Parametric analysis of empirical parameters and solar radiation uniformity on the thermal performance of porous volumetric solar receivers

Volume-averaging method constitutes an efficacious approach for analyzing and optimizing the overall efficiency of the porous receivers. However, the accuracy in the prediction of heat transfer process is significantly contingent upon the precise assessment of empirical parameters. The comprehensive parametric study of empirical parameters and solar radiation uniformity is conducted by applying volume-averaging method in conjunction with local thermal non-equilibrium model. The typical ranges of the effective thermal conductivity, the convective heat transfer coefficient, and the extinction coefficient for the porous receivers are considered.

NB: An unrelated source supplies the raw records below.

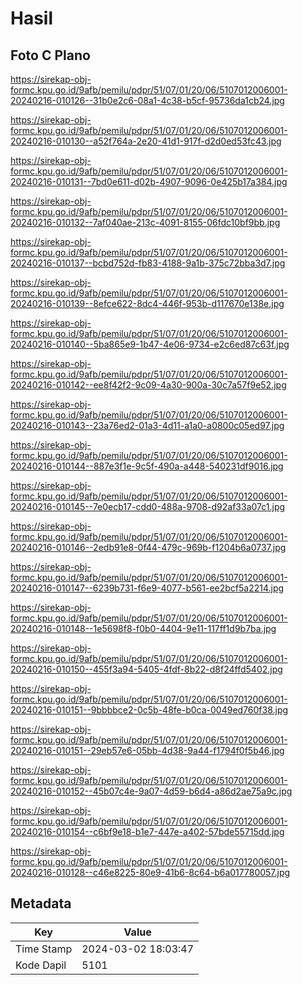# Hasil

## Foto C Plano

https://sirekap-obj-formc.kpu.go.id/9afb/pemilu/pdpr/51/07/01/20/06/5107012006001-20240216-010126--31b0e2c6-08a1-4c38-b5cf-95736da1cb24.jpg

https://sirekap-obj-formc.kpu.go.id/9afb/pemilu/pdpr/51/07/01/20/06/5107012006001-20240216-010130--a52f764a-2e20-41d1-917f-d2d0ed53fc43.jpg

https://sirekap-obj-formc.kpu.go.id/9afb/pemilu/pdpr/51/07/01/20/06/5107012006001-20240216-010131--7bd0e611-d02b-4907-9096-0e425b17a384.jpg

https://sirekap-obj-formc.kpu.go.id/9afb/pemilu/pdpr/51/07/01/20/06/5107012006001-20240216-010132--7af040ae-213c-4091-8155-06fdc10bf9bb.jpg

https://sirekap-obj-formc.kpu.go.id/9afb/pemilu/pdpr/51/07/01/20/06/5107012006001-20240216-010137--bcbd752d-fb83-4188-9a1b-375c72bba3d7.jpg

https://sirekap-obj-formc.kpu.go.id/9afb/pemilu/pdpr/51/07/01/20/06/5107012006001-20240216-010139--8efce622-8dc4-446f-953b-d117670e138e.jpg

https://sirekap-obj-formc.kpu.go.id/9afb/pemilu/pdpr/51/07/01/20/06/5107012006001-20240216-010140--5ba865e9-1b47-4e06-9734-e2c6ed87c63f.jpg

https://sirekap-obj-formc.kpu.go.id/9afb/pemilu/pdpr/51/07/01/20/06/5107012006001-20240216-010142--ee8f42f2-9c09-4a30-900a-30c7a57f9e52.jpg

https://sirekap-obj-formc.kpu.go.id/9afb/pemilu/pdpr/51/07/01/20/06/5107012006001-20240216-010143--23a76ed2-01a3-4d11-a1a0-a0800c05ed97.jpg

https://sirekap-obj-formc.kpu.go.id/9afb/pemilu/pdpr/51/07/01/20/06/5107012006001-20240216-010144--887e3f1e-9c5f-490a-a448-540231df9016.jpg

https://sirekap-obj-formc.kpu.go.id/9afb/pemilu/pdpr/51/07/01/20/06/5107012006001-20240216-010145--7e0ecb17-cdd0-488a-9708-d92af33a07c1.jpg

https://sirekap-obj-formc.kpu.go.id/9afb/pemilu/pdpr/51/07/01/20/06/5107012006001-20240216-010146--2edb91e8-0f44-479c-969b-f1204b6a0737.jpg

https://sirekap-obj-formc.kpu.go.id/9afb/pemilu/pdpr/51/07/01/20/06/5107012006001-20240216-010147--6239b731-f6e9-4077-b561-ee2bcf5a2214.jpg

https://sirekap-obj-formc.kpu.go.id/9afb/pemilu/pdpr/51/07/01/20/06/5107012006001-20240216-010148--1e5698f8-f0b0-4404-9e11-117ff1d9b7ba.jpg

https://sirekap-obj-formc.kpu.go.id/9afb/pemilu/pdpr/51/07/01/20/06/5107012006001-20240216-010150--455f3a94-5405-4fdf-8b22-d8f24ffd5402.jpg

https://sirekap-obj-formc.kpu.go.id/9afb/pemilu/pdpr/51/07/01/20/06/5107012006001-20240216-010151--9bbbbce2-0c5b-48fe-b0ca-0049ed760f38.jpg

https://sirekap-obj-formc.kpu.go.id/9afb/pemilu/pdpr/51/07/01/20/06/5107012006001-20240216-010151--29eb57e6-05bb-4d38-9a44-f1794f0f5b46.jpg

https://sirekap-obj-formc.kpu.go.id/9afb/pemilu/pdpr/51/07/01/20/06/5107012006001-20240216-010152--45b07c4e-9a07-4d59-b6d4-a86d2ae75a9c.jpg

https://sirekap-obj-formc.kpu.go.id/9afb/pemilu/pdpr/51/07/01/20/06/5107012006001-20240216-010154--c6bf9e18-b1e7-447e-a402-57bde55715dd.jpg

https://sirekap-obj-formc.kpu.go.id/9afb/pemilu/pdpr/51/07/01/20/06/5107012006001-20240216-010128--c46e8225-80e9-41b6-8c64-b6a017780057.jpg


## Metadata

| Key        | Value               |
| ---------- | ------------------- |
| Time Stamp | 2024-03-02 18:03:47 |
| Kode Dapil | 5101                |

The incident solar irradiation with uniform to extremely non-uniform profiles is considered. The findings indicate that the empirical parameters influence the solar energy propagation and coupled energy transfer process which causes large deviation in the prediction of receiver thermal performance. The discrepancy between upper and lower limits of outlet air temperatures, along with the maximum error in predicting the receiver's conversion efficiency, amounts to 62.0 K and 14.3 %, respectively, due to variations in the selection of empirical parameters. The enhanced heat conduction and convection are beneficial of improving the thermal efficiency by limiting the thermal radiative loss. However, the optimal extinction coefficient is determined by balancing solar radiation volumetric absorption against transmission loss, particularly in receivers with smaller thicknesses. The non-homogeneous incident solar radiation results in elevated maximum receiver temperature, evident temperature gradient and thermal efficiency deterioration by 5.9 %, which damages the long-term and safe operation of the receiver.